We conclude that adding case-parents data with missing parental genotypes to complete case-parents data set can greatly improve the power of our strategy for rare variant-disease association.

Background

The development of next-generation sequencing technologies has facilitated association studies of rare variants (minor allele frequency (MAF) < 1%). Family-based design, as an important strategy in genetic studies (especially for rare variants) for human complex diseases, has some advantages over population-based design [1, 2]. The most prominent advantage is that many family-based association methods can effectively control for population admixture and substructure which is more prominent for rare variants and thus avoid spurious associations due to population admixture or substructure [3, 4]. Moreover, family-based design can be used to study complex mechanisms, such as parent-of-origin effects and maternally mediated genetic effects, which are difficult to detect with unrelated individuals in population-based design [5]. Case-parents study, as a typical strategy in family-based design, is widely used in rare variant-disease association analysis. For example, combined multivariate and collapsing (CMC) [6], weighted sum statistic (WSS) [7, 8], variable threshold (VT) [9], and the burden of rare variants (BRV) have all been extended into the transmission/disequilibrium test (TDT) [10] framework [11]. Another commonly used method in case-parents study is to treat nontransmitted genotypes of parents to affected offspring as control (also called pseudocontrols or complements) of affected offspring [5, 12, 13]. For example, investigators can construct a difference vector by comparing the genotypes of affected offspring with their corresponding “complements” and use the collapsing method [6, 7] to detect rare causal variants.

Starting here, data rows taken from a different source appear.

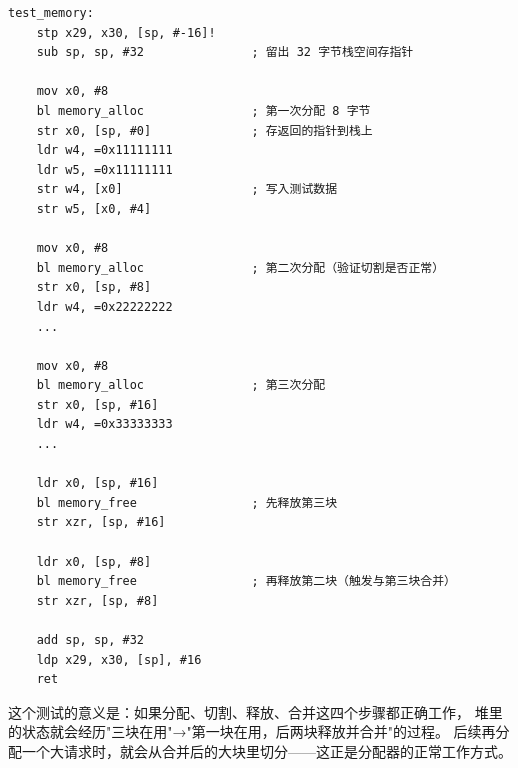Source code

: \begin{lstlisting}[style=asm,caption=test.s — test\_memory]
test_memory:
    stp x29, x30, [sp, #-16]!
    sub sp, sp, #32               ; 留出 32 字节栈空间存指针

    mov x0, #8
    bl memory_alloc               ; 第一次分配 8 字节
    str x0, [sp, #0]              ; 存返回的指针到栈上
    ldr w4, =0x11111111
    ldr w5, =0x11111111
    str w4, [x0]                  ; 写入测试数据
    str w5, [x0, #4]

    mov x0, #8
    bl memory_alloc               ; 第二次分配（验证切割是否正常）
    str x0, [sp, #8]
    ldr w4, =0x22222222
    ...

    mov x0, #8
    bl memory_alloc               ; 第三次分配
    str x0, [sp, #16]
    ldr w4, =0x33333333
    ...

    ldr x0, [sp, #16]
    bl memory_free                ; 先释放第三块
    str xzr, [sp, #16]

    ldr x0, [sp, #8]
    bl memory_free                ; 再释放第二块（触发与第三块合并）
    str xzr, [sp, #8]

    add sp, sp, #32
    ldp x29, x30, [sp], #16
    ret
\end{lstlisting}

这个测试的意义是：如果分配、切割、释放、合并这四个步骤都正确工作，
堆里的状态就会经历"三块在用"→"第一块在用，后两块释放并合并"的过程。
后续再分配一个大请求时，就会从合并后的大块里切分——这正是分配器的正常工作方式。
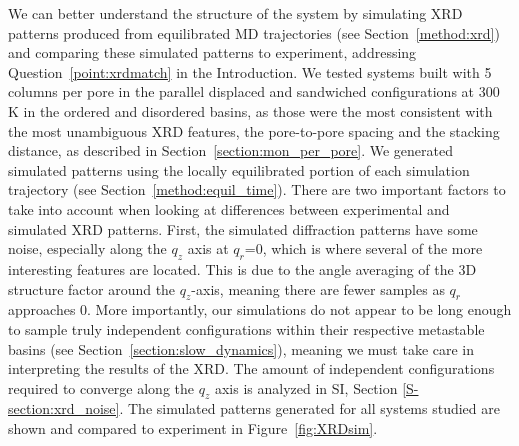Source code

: \documentclass[journal=jpcbfk,manuscript=article]{achemso}
\begin{document}
  We can better understand the structure of the system by simulating XRD
  patterns produced from equilibrated MD trajectories (see
  Section~\ref{method:xrd}) and comparing these simulated patterns to experiment,
  addressing Question~\ref{point:xrdmatch} in the Introduction. We tested systems
  built with 5 columns per pore in the parallel displaced and sandwiched
  configurations at 300 K in the ordered and disordered basins, as those were the
  most consistent with the most unambiguous XRD features, the pore-to-pore
  spacing and the stacking distance, as described in
  Section~\ref{section:mon_per_pore}.  We generated simulated patterns using the
  locally equilibrated portion of each simulation trajectory (see
  Section~\ref{method:equil_time}). There are two important factors to take into
  account when looking at differences between experimental and simulated XRD
  patterns.  First, the simulated diffraction patterns have some noise,
  especially along the $q_z$ axis at $q_r$=0, which is where several of the more
  interesting features are located. This is due to the angle averaging of the 3D
  structure factor around the $q_z$-axis, meaning there are fewer samples as
  $q_r$ approaches 0.  More importantly, our simulations do not appear to be long
  enough to sample truly independent configurations within their respective
  metastable basins (see Section~\ref{section:slow_dynamics}), meaning we must
  take care in interpreting the results of the XRD. The amount of independent
  configurations required to converge along the $q_z$ axis is analyzed in SI,
  Section \ref{S-section:xrd_noise}. The simulated patterns generated for all
  systems studied are shown and compared to experiment in
  Figure~\ref{fig:XRDsim}.
\end{document}
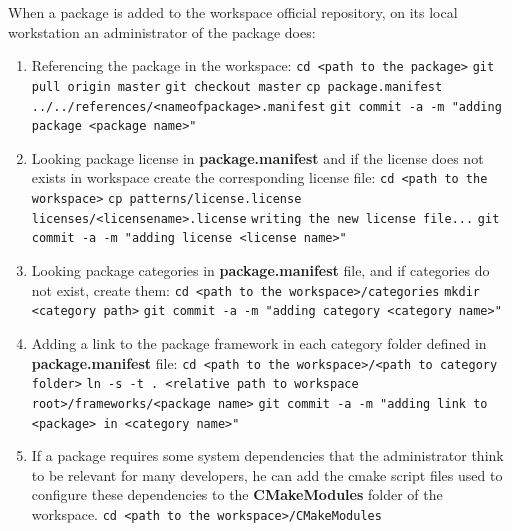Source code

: \documentclass[12pt,a4paper]{article}
\begin{document}
When a package is added to the workspace official repository, on its local workstation an administrator of the package does:
\begin{enumerate}
\item Referencing the package in the workspace:
\linebreak \verb|cd <path to the package>|
\linebreak \verb|git pull origin master|
\linebreak \verb|git checkout master|
\linebreak \verb|cp package.manifest ../../references/<nameofpackage>.manifest|
\linebreak \verb|git commit -a -m "adding package <package name>"|
\item Looking package license in \textbf{package.manifest} and if the license does not exists in workspace create the corresponding license file:
\linebreak \verb|cd <path to the workspace>|
\linebreak \verb|cp patterns/license.license licenses/<licensename>.license|
\linebreak \verb|writing the new license file...|
\linebreak \verb|git commit -a -m "adding license <license name>"|
\item Looking package categories in \textbf{package.manifest} file, and if categories do not exist, create them:
\linebreak \verb|cd <path to the workspace>/categories|
\linebreak \verb|mkdir <category path>|
\linebreak \verb|git commit -a -m "adding category <category name>"|
\item Adding a link to the package framework in each category folder defined in \textbf{package.manifest} file:
\linebreak \verb|cd <path to the workspace>/<path to category folder>|
\linebreak \verb|ln -s -t . <relative path to workspace root>/frameworks/<package name>|
\linebreak \verb|git commit -a -m "adding link to <package> in <category name>"|
\item If a package requires some system dependencies that the administrator think to be relevant for many developers, he can add the cmake script files used to configure these dependencies to the \textbf{CMakeModules} folder of the workspace.
\linebreak \verb|cd <path to the workspace>/CMakeModules|

\end{enumerate}
\end{document}
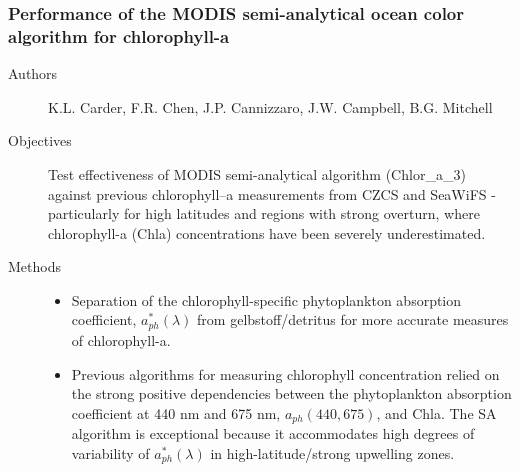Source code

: \begin{frame}\frametitle{Performance of the MODIS semi-analytical ocean color algorithm for chlorophyll-a} 
\scriptsize
\begin{description}
    \item[Authors] K.L. Carder, F.R. Chen, J.P. Cannizzaro, J.W. Campbell, B.G. Mitchell
    \item[Objectives] Test effectiveness of MODIS semi-analytical algorithm (Chlor\_a\_3) against previous chlorophyll--a measurements from CZCS and SeaWiFS - particularly for high latitudes and regions with strong overturn, where chlorophyll-a (Chla) concentrations have been severely underestimated.
    
    \item[Methods] 
        \begin{itemize}
            \item Separation of the chlorophyll-specific phytoplankton absorption coefficient, $a^{\ast}_{ph}(\lambda)$ from gelbstoff/detritus for more accurate measures of chlorophyll-a.
            \item Previous algorithms for measuring chlorophyll concentration relied on the strong positive dependencies between the phytoplankton absorption coefficient at 440 nm and 675 nm, $a_{ph}(440, 675)$, and Chla. The SA algorithm is exceptional because it accommodates high degrees of variability of $a^{\ast}_{ph}(\lambda)$ in high-latitude/strong upwelling zones.
        \end{itemize}
\end{description}
\end{frame}

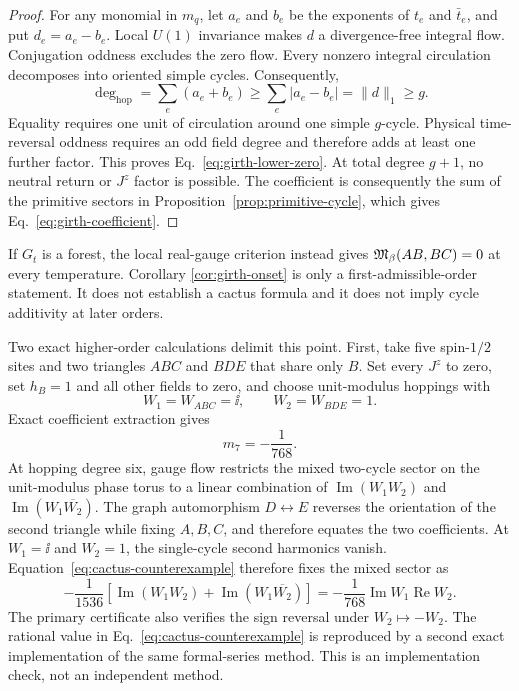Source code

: \begin{proof}
For any monomial in $m_q$, let $a_e$ and $b_e$ be the exponents of $t_e$ and
$\bar t_e$, and put $d_e=a_e-b_e$.  Local $U(1)$ invariance makes $d$ a
divergence-free integral flow.  Conjugation oddness excludes the zero flow.
Every nonzero integral circulation decomposes into oriented simple cycles.
Consequently,
\begin{equation*}
 \deg_{\mathrm{hop}}
 =\sum_e(a_e+b_e)
 \geq\sum_e|a_e-b_e|
 =\lVert d\rVert_1
 \geq g.
\end{equation*}
Equality requires one unit of circulation around one simple $g$-cycle.
Physical time-reversal oddness requires an odd field degree and therefore
adds at least one further factor.  This proves
Eq.~\eqref{eq:girth-lower-zero}.  At total degree $g+1$, no neutral return or
$J^z$ factor is possible.  The coefficient is consequently the sum of the
primitive sectors in Proposition~\ref{prop:primitive-cycle}, which
gives Eq.~\eqref{eq:girth-coefficient}.
\end{proof}

If $G_t$ is a forest, the local real-gauge criterion instead gives
$\Mmod_\beta(AB,BC)=0$ at every temperature.  Corollary
\ref{cor:girth-onset} is only a first-admissible-order statement.  It
does not establish a cactus formula and it does not imply cycle additivity
at later orders.

Two exact higher-order calculations delimit this point.  First, take five
spin-$1/2$ sites and two triangles $ABC$ and $BDE$ that share only $B$.
Set every $J^z$ to zero, set $h_B=1$ and all other fields to zero, and choose
unit-modulus hoppings with
\begin{equation}
 W_1=W_{ABC}=\ii,
 \qquad
 W_2=W_{BDE}=1.
\end{equation}
Exact coefficient extraction gives
\begin{equation}
 m_7=-\frac1{768}.
 \label{eq:cactus-counterexample}
\end{equation}
At hopping degree six, gauge flow restricts the mixed two-cycle sector on the
unit-modulus phase torus to a linear combination of
$\operatorname{Im}(W_1W_2)$ and
$\operatorname{Im}(W_1\overline{W_2})$.  The graph automorphism
$D\leftrightarrow E$ reverses the orientation of the second triangle while
fixing $A,B,C$, and therefore equates the two coefficients.  At $W_1=\ii$
and $W_2=1$, the single-cycle second harmonics
vanish.  Equation~\eqref{eq:cactus-counterexample} therefore fixes the mixed
sector as
\begin{equation}
 -\frac1{1536}
 \left[
 \operatorname{Im}(W_1W_2)
 +\operatorname{Im}(W_1\overline{W_2})
 \right]
 =-\frac1{768}\operatorname{Im}W_1\operatorname{Re}W_2.
 \label{eq:cactus-mixed-sector}
\end{equation}
The primary certificate also verifies the sign reversal under $W_2\mapsto
-W_2$.  The rational value in Eq.~\eqref{eq:cactus-counterexample} is
reproduced by a second exact implementation of the same formal-series method.
This is an implementation check, not an independent method.

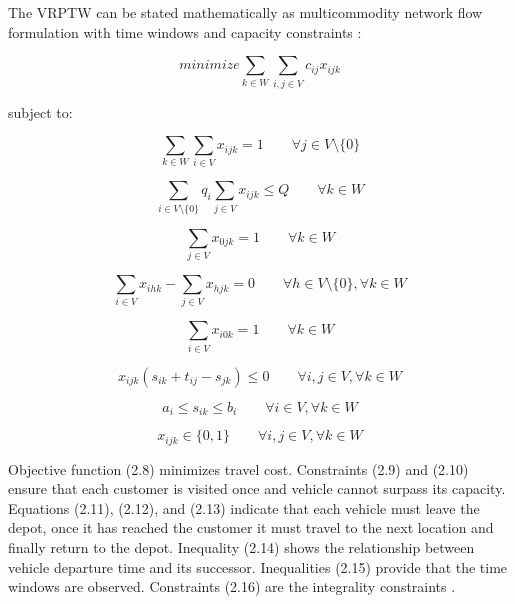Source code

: \documentclass[a4paper,twoside,12pt]{book}
\begin{document}
The VRPTW can be stated mathematically as multicommodity network flow formulation with time windows and capacity constraints \cite{bib:chapter:VRPTW}: 

\begin{equation}
minimize \sum_{k \in W}\sum_{i,j \in V} c_{ij}x_{ijk}
\end{equation}

subject to:

\begin{equation}
\sum_{k \in W}\sum_{i \in V}x_{ijk} = 1 \qquad \forall j \in V \setminus \lbrace 0 \rbrace
\end{equation}

\begin{equation}
\sum_{i \in V \setminus \lbrace 0 \rbrace}q_{i} \sum_{j \in V}x_{ijk} \leq Q \qquad \forall k \in W
\end{equation}

\begin{equation}
\sum_{j \in V}x_{0jk} = 1 \qquad \forall k \in W
\end{equation}

\begin{equation}
\sum_{i \in V}x_{ihk} -\sum_{j \in V}x_{hjk} = 0 \qquad \forall h \in V \setminus \lbrace 0 \rbrace, \forall k \in W
\end{equation}

\begin{equation}
\sum_{i \in V}x_{i0k} = 1 \qquad \forall k \in W
\end{equation}

\begin{equation}
x_{ijk}(s_{ik}+t_{ij}-s_{jk}) \leq 0 \qquad \forall i,j \in V ,\forall k \in W
\end{equation}

\begin{equation}
a_{i}\leq s_{ik} \leq b_{i} \qquad \forall i \in V ,\forall k \in W
\end{equation}

\begin{equation}
x_{ijk} \in \lbrace 0,1 \rbrace \qquad \forall i,j \in V ,\forall k \in W
\end{equation}

Objective function (2.8) minimizes travel cost. Constraints (2.9) and (2.10) ensure that each customer is visited once and vehicle cannot surpass its capacity. Equations (2.11), (2.12), and (2.13) indicate that each vehicle must leave the depot, once it has reached the customer it must travel to the next location and finally return to the depot. Inequality (2.14) shows the relationship between vehicle departure time and its successor. Inequalities (2.15) provide that the time windows are observed. Constraints (2.16) are the integrality constraints \cite{bib:chapter:VRPTW}.
\end{document}
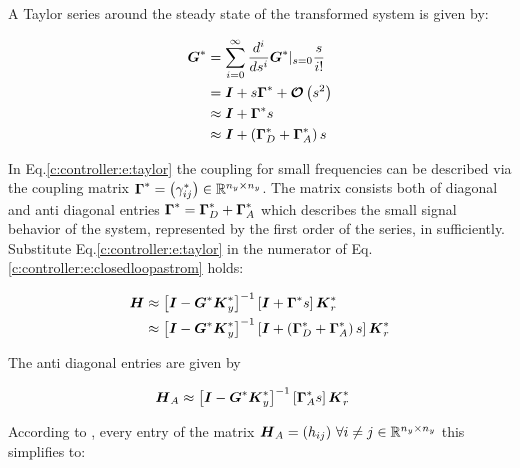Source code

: A Taylor series around the steady state of the  transformed system is given by:

\begin{align}
\begin{split}
\mbox{\boldmath$G$}^* &= \sum_{i=0}^\infty \frac{d^i}{ds^i} \mbox{\boldmath$G$}^* |_{s=0} \frac{s}{i!} \\
&= \mbox{\boldmath$I$} + s \mbox{\boldmath$\Gamma$}^* + \mbox{\boldmath$\mathcal{O}$}\left(s^2\right) \\
&\approx \mbox{\boldmath$I$} +  \mbox{\boldmath$\Gamma$}^* s \\
&\approx \mbox{\boldmath$I$} + \left( \mbox{\boldmath$\Gamma$}^*_D + \mbox{\boldmath$\Gamma$}^*_A \right) s
\end{split}
\label{c:controller:e:taylor}
\end{align}

In Eq.\ref{c:controller:e:taylor} the coupling for small frequencies can be described via the coupling matrix $\mbox{\boldmath$\Gamma$}^* = \left( \gamma_{ij}^* \right)\in \mathbb{R}^{n_y \times n_y}$. The matrix consists both of diagonal and anti diagonal entries $\mbox{\boldmath$\Gamma$}^* = \mbox{\boldmath$\Gamma$}^*_D + \mbox{\boldmath$\Gamma$}^*_A$ which describes the small signal behavior of the system, represented by the first order of the series, in sufficiently.\\

Substitute Eq.\ref{c:controller:e:taylor} in the numerator of Eq. \ref{c:controller:e:closedloopastrom} holds:

\begin{align}
\begin{split}
\mbox{\boldmath$H$} &\approx \left[ \mbox{\boldmath$I$}  - \mbox{\boldmath$G$}^* \mbox{\boldmath$K$}_y^* \right]^{-1} \left[ \mbox{\boldmath$I$} +  \mbox{\boldmath$\Gamma$}^* s \right] \mbox{\boldmath$K$}_r^* \\
  &\approx \left[ \mbox{\boldmath$I$}  - \mbox{\boldmath$G$}^* \mbox{\boldmath$K$}_y^* \right]^{-1} \left[ \mbox{\boldmath$I$} + \left( \mbox{\boldmath$\Gamma$}^*_D + \mbox{\boldmath$\Gamma$}^*_A \right) s\right] \mbox{\boldmath$K$}_r^* \\
\end{split}
\end{align}

The anti diagonal entries are given by

\begin{align}
\begin{split}
\mbox{\boldmath$H$}_A &\approx \left[ \mbox{\boldmath$I$}  - \mbox{\boldmath$G$}^* \mbox{\boldmath$K$}_y^* \right]^{-1} \left[\mbox{\boldmath$\Gamma$}_A^* s \right] \mbox{\boldmath$K$}_r^*
\end{split}
\end{align}

According to \cite{Astrom2001a}, every entry of the matrix $\mbox{\boldmath$H$}_A = (h_{ij})~\forall i \neq j \in \mathbb{R}^{n_y \times n_y} $ this simplifies to:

A problem with the use of case-parents study is that not all of the parental genotypes (one or both) are available in practice. For example, parents may have died, especially for older patients with Late-Onset diseases such as Alzheimer disease and hypertension, or parents may decline to participate in clinical research. It is often difficult to recruit large enough samples for case-parents study, especially for rare disease, and thus the sample size is generally small. Discarding those families with missing one or both parental genotypes can lead to statistical power loss. Statistical methods in case-parents study allowing for missing parental genotypes have been widely developed for common variant-disease association analysis [14, 15]. However, few works discuss rare variant-disease association in case-parents study when parental genotypes are missing. Because missing both parental genotypes implies case only (or unrelated affected individuals), allowing for missing one parental genotypes or case only will increase sample size in case-parents study and thus may enhance statistical power for rare variant association analysis. Therefore, it is useful to develop statistical approaches in case-parents study by allowing for missing parental genotypes to test rare variant-disease association.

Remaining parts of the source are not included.